K Srikkanth He had come into the team on the back of centuries on debut in the Ranji Trophy, the Duleep Trophy and the Irani Cup, and obviously that had given him a lot of mental strength.
Before the series began, I took him aside and assured him that no matter what, he would play in all the four matches. Immediately, I could sense an increasing sense of confidence in him because he knew that he did not have to play for a place in the side.
What also stood out was the calmness within himself. Here he was, just 16 years old and playing against some of the fastest, most feared bowlers in the world -- Imran Khan, Wasim Akram and Waqar Younis — but he appeared neither flustered nor even a little scared.
I particularly remember the fourth Test in that series in Sialkot with great fondness. We had lost four quick wickets on the final day when Sachin was hit on his nose by Waqar. The physio came out, but Sachin waved him away, composed himself, hit the next ball for four and made a brilliant half-century. That showed the world that even as a kid, he was willing to fight, and he has been a great fighter ever since.

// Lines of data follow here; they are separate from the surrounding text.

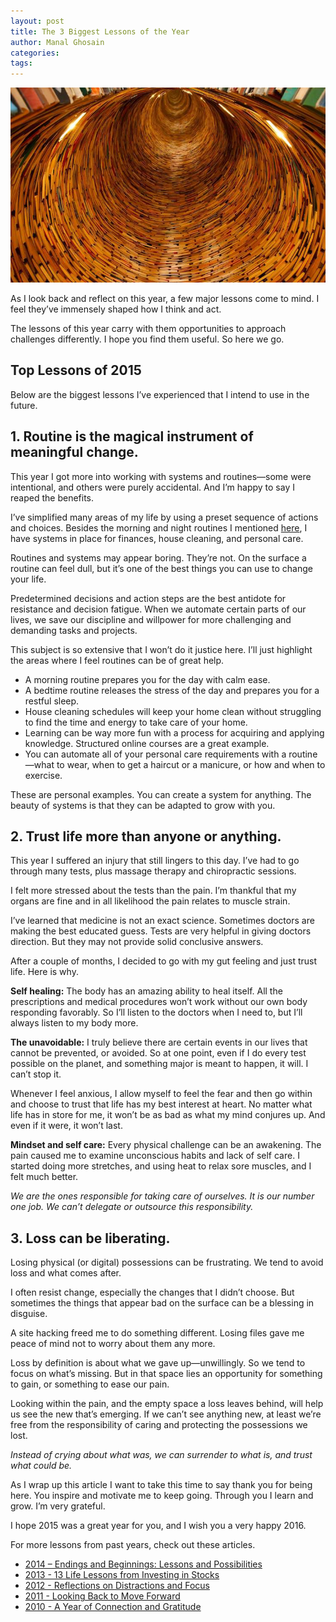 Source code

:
 ```yaml
---
layout: post
title: The 3 Biggest Lessons of the Year
author: Manal Ghosain
categories:
tags:
---
```


![Books](/images/books.jpg)

As I look back and reflect on this year, a few major lessons come to mind. I feel they’ve immensely shaped how I think and act.

The lessons of this year carry with them opportunities to approach challenges differently. I hope you find them useful. So here we go.

## Top Lessons of 2015

Below are the biggest lessons I’ve experienced that I intend to use in the future.

## 1. Routine is the magical instrument of meaningful change.

This year I got more into working with systems and routines—some were intentional, and others were purely accidental. And I’m happy to say I reaped the benefits.

I’ve simplified many areas of my life by using a preset sequence of actions and choices. Besides the morning and night routines I mentioned [here](/simplify-your-day/), I have systems in place for finances, house cleaning, and personal care.

Routines and systems may appear boring. They’re not. On the surface a routine can feel dull, but it’s one of the best things you can use to change your life.

Predetermined decisions and action steps are the best antidote for resistance and decision fatigue. When we automate certain parts of our lives, we save our discipline and willpower for more challenging and demanding tasks and projects.

This subject is so extensive that I won’t do it justice here. I’ll just highlight the areas where I feel routines can be of great help.

- A morning routine prepares you for the day with calm ease.
- A bedtime routine releases the stress of the day and prepares you for a restful sleep.
- House cleaning schedules will keep your home clean without struggling to find the time and energy to take care of your home.
- Learning can be way more fun with a process for acquiring and applying knowledge. Structured online courses are a great example.
- You can automate all of your personal care requirements with a routine—what to wear, when to get a haircut or a manicure, or how and when to exercise.

These are personal examples. You can create a system for anything. The beauty of systems is that they can be adapted to grow with you.

## 2. Trust life more than anyone or anything.

This year I suffered an injury that still lingers to this day. I’ve had to go through many tests, plus massage therapy and chiropractic sessions.

I felt more stressed about the tests than the pain. I’m thankful that my organs are fine and in all likelihood the pain relates to muscle strain.

I’ve learned that medicine is not an exact science. Sometimes doctors are making the best educated guess. Tests are very helpful in giving doctors direction. But they may not provide solid conclusive answers.

After a couple of months, I decided to go with my gut feeling and just trust life. Here is why.

**Self healing:** The body has an amazing ability to heal itself. All the prescriptions and medical procedures won’t work without our own body responding favorably. So I’ll listen to the doctors when I need to, but I’ll always listen to my body more.

**The unavoidable:** I truly believe there are certain events in our lives that cannot be prevented, or avoided. So at one point, even if I do every test possible on the planet, and something major is meant to happen, it will. I can’t stop it.

Whenever I feel anxious, I allow myself to feel the fear and then go within and choose to trust that life has my best interest at heart. No matter what life has in store for me, it won’t be as bad as what my mind conjures up. And even if it were, it won’t last.

**Mindset and self care:** Every physical challenge can be an awakening. The pain caused me to examine unconscious habits and lack of self care. I started doing more stretches, and using heat to relax sore muscles, and I felt much better.

*We are the ones responsible for taking care of ourselves. It is our number one job. We can’t delegate or outsource this responsibility.*

## 3. Loss can be liberating.

Losing physical (or digital) possessions can be frustrating. We tend to avoid loss and what comes after.

I often resist change, especially the changes that I didn’t choose. But sometimes the things that appear bad on the surface can be a blessing in disguise.

A site hacking freed me to do something different. Losing files gave me peace of mind not to worry about them any more.

Loss by definition is about what we gave up—unwillingly. So we tend to focus on what’s missing. But in that space lies an opportunity for something to gain, or something to ease our pain.

Looking within the pain, and the empty space a loss leaves behind, will help us see the new that’s emerging. If we can’t see anything new, at least we’re free from the responsibility of caring and protecting the possessions we lost.

*Instead of crying about what was, we can surrender to what is, and trust what could be.*

As I wrap up this article I want to take this time to say thank you for being here. You inspire and motivate me to keep going. Through you I learn and grow. I’m very grateful.

I hope 2015 was a great year for you, and I wish you a very happy 2016.

For more lessons from past years, check out these articles.

* [2014 – Endings and Beginnings: Lessons and Possibilities](/possibilities)
* [2013 - 13 Life Lessons from Investing in Stocks](/investing-lessons/)
* [2012 - Reflections on Distractions and Focus](/distractions-and-focus/)
* [2011 - Looking Back to Move Forward](/looking-back-to-move-forward/)
* [2010 - A Year of Connection and Gratitude](/2010-a-year-of-connection-and-gratitude/)
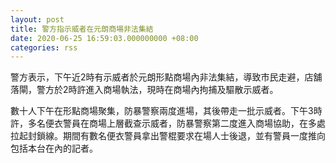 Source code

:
 ```yaml
---
layout: post
title: 警方指示威者在元朗商場非法集結　
date: 2020-06-25 16:59:03.000000000 +08:00
categories: rss
---
```


警方表示，下午近2時有示威者於元朗形點商場內非法集結，導致市民走避，店舖落閘，警方於2時許進入商場執法，現時在商場內拘捕及驅散示威者。

數十人下午在形點商場聚集，防暴警察兩度進場，其後帶走一批示威者。下午3時許，多名便衣警員在商場上層截查示威者，防暴警察第二度進入商場協助，在多處拉起封鎖線。期間有數名便衣警員拿出警棍要求在場人士後退，並有警員一度推向包括本台在內的記者。
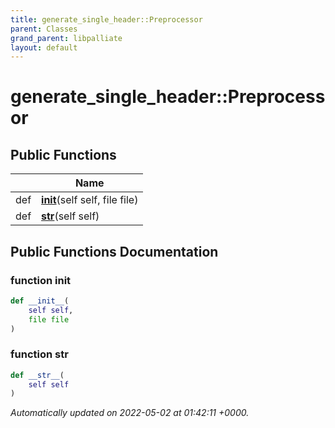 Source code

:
 ```yaml
---
title: generate_single_header::Preprocessor
parent: Classes
grand_parent: libpalliate
layout: default
---
```


# generate_single_header::Preprocessor





## Public Functions

|                | Name           |
| -------------- | -------------- |
| def | **[__init__](/libpalliate/generated/Classes/classgenerate__single__header_1_1Preprocessor#function---init--)**(self self, file file) |
| def | **[__str__](/libpalliate/generated/Classes/classgenerate__single__header_1_1Preprocessor#function---str--)**(self self) |

## Public Functions Documentation

### function __init__

```python
def __init__(
    self self,
    file file
)
```


### function __str__

```python
def __str__(
    self self
)
```



_Automatically updated on 2022-05-02 at 01:42:11 +0000._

To have played for 20 years with the pressure of expectations of a billion people looking on is just awesome. His greatest asset, apart from his great skills, is his mental strength and his stability. He has just got on with the job, performed no matter what, as simple as that. His other great strength is his passion for and commitment towards cricket. Even today, he brings the same passion with him as he did all those years back.
He has always wanted to do well for India, for his team and his country, and along the way he has broken several records. I know for a fact that nothing has given him greater joy with the Indian team has done well, he is the ultimate team man.